The piece began with feminine lead (Anne Souder) searching for community among an ensemble of women, fluttering on the outskirts of their posse. She then finds companionship with the male presenting lead (Lloyd Knight), engaging in an athletic duet filled with partnered contortions and delicately balanced lifts. Eventually, the couple is joined again by the ensemble, and each woman is paired off with a male dancer. The six sets of partners perform sexually charged partnering choreography, with heavily gendered roles and power dynamics. While conceptually it has lost its novelty and now seems outdated or even redundant, it is important to remember the culture in which it gained notoriety originally and to keep in mind the historical contexts of such an explicitly provocative work in a burgeoning post-war America.

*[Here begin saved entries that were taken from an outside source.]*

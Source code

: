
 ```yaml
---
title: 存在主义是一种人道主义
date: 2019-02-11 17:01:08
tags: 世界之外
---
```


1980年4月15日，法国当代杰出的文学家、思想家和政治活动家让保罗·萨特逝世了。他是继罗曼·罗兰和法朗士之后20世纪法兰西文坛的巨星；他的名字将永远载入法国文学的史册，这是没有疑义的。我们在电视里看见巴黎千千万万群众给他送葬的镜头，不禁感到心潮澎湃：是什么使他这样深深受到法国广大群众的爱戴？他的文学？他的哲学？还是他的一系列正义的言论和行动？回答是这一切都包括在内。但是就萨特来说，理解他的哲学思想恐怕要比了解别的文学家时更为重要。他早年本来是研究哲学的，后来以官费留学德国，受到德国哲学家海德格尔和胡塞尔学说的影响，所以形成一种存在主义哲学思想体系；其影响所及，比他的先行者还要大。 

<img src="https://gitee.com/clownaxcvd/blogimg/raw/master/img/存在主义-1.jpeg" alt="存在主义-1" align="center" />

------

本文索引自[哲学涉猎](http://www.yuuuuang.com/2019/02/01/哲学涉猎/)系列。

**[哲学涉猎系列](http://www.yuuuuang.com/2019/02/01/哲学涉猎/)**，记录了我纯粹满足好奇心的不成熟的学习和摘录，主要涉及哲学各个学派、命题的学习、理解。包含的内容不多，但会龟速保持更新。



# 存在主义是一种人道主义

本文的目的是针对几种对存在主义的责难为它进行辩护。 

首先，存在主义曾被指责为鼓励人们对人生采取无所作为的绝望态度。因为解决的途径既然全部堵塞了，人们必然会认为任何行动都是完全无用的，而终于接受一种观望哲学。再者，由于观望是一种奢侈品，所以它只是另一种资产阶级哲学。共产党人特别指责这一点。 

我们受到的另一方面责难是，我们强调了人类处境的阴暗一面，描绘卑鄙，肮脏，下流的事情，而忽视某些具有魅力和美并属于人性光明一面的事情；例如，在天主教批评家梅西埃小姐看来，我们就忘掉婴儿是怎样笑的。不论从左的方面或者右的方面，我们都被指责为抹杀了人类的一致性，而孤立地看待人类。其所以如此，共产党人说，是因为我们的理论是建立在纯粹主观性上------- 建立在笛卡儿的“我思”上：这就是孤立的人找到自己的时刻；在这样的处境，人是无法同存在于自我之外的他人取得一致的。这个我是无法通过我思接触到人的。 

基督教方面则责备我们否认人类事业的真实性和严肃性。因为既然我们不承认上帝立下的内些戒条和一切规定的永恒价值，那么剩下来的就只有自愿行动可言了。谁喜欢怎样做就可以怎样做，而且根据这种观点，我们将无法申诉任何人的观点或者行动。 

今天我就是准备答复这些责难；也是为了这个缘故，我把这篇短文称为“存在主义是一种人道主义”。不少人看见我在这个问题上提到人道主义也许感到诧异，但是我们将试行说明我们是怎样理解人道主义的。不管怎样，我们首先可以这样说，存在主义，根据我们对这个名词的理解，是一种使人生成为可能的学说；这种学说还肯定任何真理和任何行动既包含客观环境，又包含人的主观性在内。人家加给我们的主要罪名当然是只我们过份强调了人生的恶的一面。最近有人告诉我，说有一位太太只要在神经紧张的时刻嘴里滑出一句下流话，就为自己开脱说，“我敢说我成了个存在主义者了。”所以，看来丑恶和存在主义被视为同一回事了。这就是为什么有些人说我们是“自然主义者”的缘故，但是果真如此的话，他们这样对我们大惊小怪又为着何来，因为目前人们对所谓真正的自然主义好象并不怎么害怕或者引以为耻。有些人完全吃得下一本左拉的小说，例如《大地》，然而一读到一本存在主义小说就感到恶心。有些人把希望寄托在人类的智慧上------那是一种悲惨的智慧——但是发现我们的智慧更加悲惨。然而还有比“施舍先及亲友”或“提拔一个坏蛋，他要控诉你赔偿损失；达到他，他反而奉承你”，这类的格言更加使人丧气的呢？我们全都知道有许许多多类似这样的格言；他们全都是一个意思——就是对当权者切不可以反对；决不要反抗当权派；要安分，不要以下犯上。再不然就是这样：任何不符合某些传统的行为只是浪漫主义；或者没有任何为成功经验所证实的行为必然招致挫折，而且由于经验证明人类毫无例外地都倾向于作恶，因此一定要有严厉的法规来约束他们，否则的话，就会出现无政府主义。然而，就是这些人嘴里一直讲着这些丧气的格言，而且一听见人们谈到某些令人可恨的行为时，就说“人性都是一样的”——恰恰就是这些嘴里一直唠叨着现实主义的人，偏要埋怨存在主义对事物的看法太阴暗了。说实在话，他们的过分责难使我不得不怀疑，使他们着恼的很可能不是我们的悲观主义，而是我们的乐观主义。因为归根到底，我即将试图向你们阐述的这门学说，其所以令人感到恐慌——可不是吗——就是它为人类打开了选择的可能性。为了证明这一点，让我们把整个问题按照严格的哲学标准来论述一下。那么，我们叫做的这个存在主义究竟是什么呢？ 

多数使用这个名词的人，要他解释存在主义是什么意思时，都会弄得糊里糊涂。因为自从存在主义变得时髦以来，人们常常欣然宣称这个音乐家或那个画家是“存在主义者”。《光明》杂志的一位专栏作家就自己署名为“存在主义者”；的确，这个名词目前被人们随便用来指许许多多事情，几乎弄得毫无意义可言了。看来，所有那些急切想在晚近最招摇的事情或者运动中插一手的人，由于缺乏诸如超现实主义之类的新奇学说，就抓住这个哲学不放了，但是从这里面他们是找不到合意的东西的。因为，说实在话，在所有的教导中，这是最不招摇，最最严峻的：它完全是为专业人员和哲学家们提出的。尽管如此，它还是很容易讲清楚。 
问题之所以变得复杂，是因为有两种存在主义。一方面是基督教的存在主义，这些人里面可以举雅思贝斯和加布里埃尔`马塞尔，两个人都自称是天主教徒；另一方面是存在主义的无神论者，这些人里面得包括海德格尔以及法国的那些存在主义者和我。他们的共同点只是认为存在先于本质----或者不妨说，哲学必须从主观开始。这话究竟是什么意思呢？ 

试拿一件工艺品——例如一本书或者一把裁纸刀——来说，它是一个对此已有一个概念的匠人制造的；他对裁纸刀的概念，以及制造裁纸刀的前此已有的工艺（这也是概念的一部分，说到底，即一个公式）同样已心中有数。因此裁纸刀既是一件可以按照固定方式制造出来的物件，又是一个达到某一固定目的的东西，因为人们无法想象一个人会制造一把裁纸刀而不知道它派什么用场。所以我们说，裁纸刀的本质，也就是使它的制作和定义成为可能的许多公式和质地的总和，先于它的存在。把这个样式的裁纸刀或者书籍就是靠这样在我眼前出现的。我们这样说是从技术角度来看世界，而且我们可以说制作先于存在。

The second piece performed was a brand-new work-in-progress that is set to premiere at the Joyce Theatre in New York City on April 18. Entitled “Get Up, My Daughter,” it is an abstract exploration of the “beauty and power of the feminine,” according to the program, and is set to a recording by the Bulgarian State Female Choir. It is filled with sweeping, expressive movements and reaching moments of agony. The concept of this piece was thrilling within the pages of the program, yet fell flat in delivery in large part due to the inclusion of a male role (Richard Villaverde) within a piece that would have been more impactful with an entirely feminine cast.
One of the women spent much of the piece partnering with him, being either pushed and pulled around the stage or attempting to avoid her partner entirely. These moments, while evocative and poignant, were dulled by the knowledge that the piece was intended to highlight feminine strength and power. It seemed instead to draw attention to male aggression without the same focus on resisting and overcoming this violence.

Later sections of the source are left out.